▶ AIM OF THE EXERCISE
What follows is a set of records, each of which is to be written out exactly.

=======

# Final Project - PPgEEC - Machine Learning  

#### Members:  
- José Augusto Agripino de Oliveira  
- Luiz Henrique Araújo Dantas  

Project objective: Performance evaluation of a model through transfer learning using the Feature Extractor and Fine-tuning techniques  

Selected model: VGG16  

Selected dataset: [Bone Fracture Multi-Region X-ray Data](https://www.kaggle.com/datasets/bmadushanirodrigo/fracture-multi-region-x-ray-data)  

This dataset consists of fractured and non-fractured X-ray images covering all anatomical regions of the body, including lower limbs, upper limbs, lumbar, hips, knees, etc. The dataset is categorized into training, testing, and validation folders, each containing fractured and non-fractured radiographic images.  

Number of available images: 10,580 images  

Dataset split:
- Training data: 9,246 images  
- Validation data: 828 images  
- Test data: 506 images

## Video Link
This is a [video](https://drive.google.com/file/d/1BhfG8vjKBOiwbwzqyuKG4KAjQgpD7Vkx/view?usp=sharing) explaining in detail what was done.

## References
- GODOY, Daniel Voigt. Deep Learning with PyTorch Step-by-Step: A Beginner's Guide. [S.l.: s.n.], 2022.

=======

▶ OUTPUT OF THE TASK
# Final Project - PPgEEC - Machine Learning  

#### Members:  
- José Augusto Agripino de Oliveira  
- Luiz Henrique Araújo Dantas  

Project objective: Performance evaluation of a model through transfer learning using the Feature Extractor and Fine-tuning techniques  

Selected model: VGG16  

Selected dataset: [Bone Fracture Multi-Region X-ray Data](https://www.kaggle.com/datasets/bmadushanirodrigo/fracture-multi-region-x-ray-data)  

This dataset consists of fractured and non-fractured X-ray images covering all anatomical regions of the body, including lower limbs, upper limbs, lumbar, hips, knees, etc. The dataset is categorized into training, testing, and validation folders, each containing fractured and non-fractured radiographic images.  

Number of available images: 10,580 images  

Dataset split:
- Training data: 9,246 images  
- Validation data: 828 images  
- Test data: 506 images

## Video Link
This is a [video](https://drive.google.com/file/d/1BhfG8vjKBOiwbwzqyuKG4KAjQgpD7Vkx/view?usp=sharing) explaining in detail what was done.

## References
- GODOY, Daniel Voigt. Deep Learning with PyTorch Step-by-Step: A Beginner's Guide. [S.l.: s.n.], 2022.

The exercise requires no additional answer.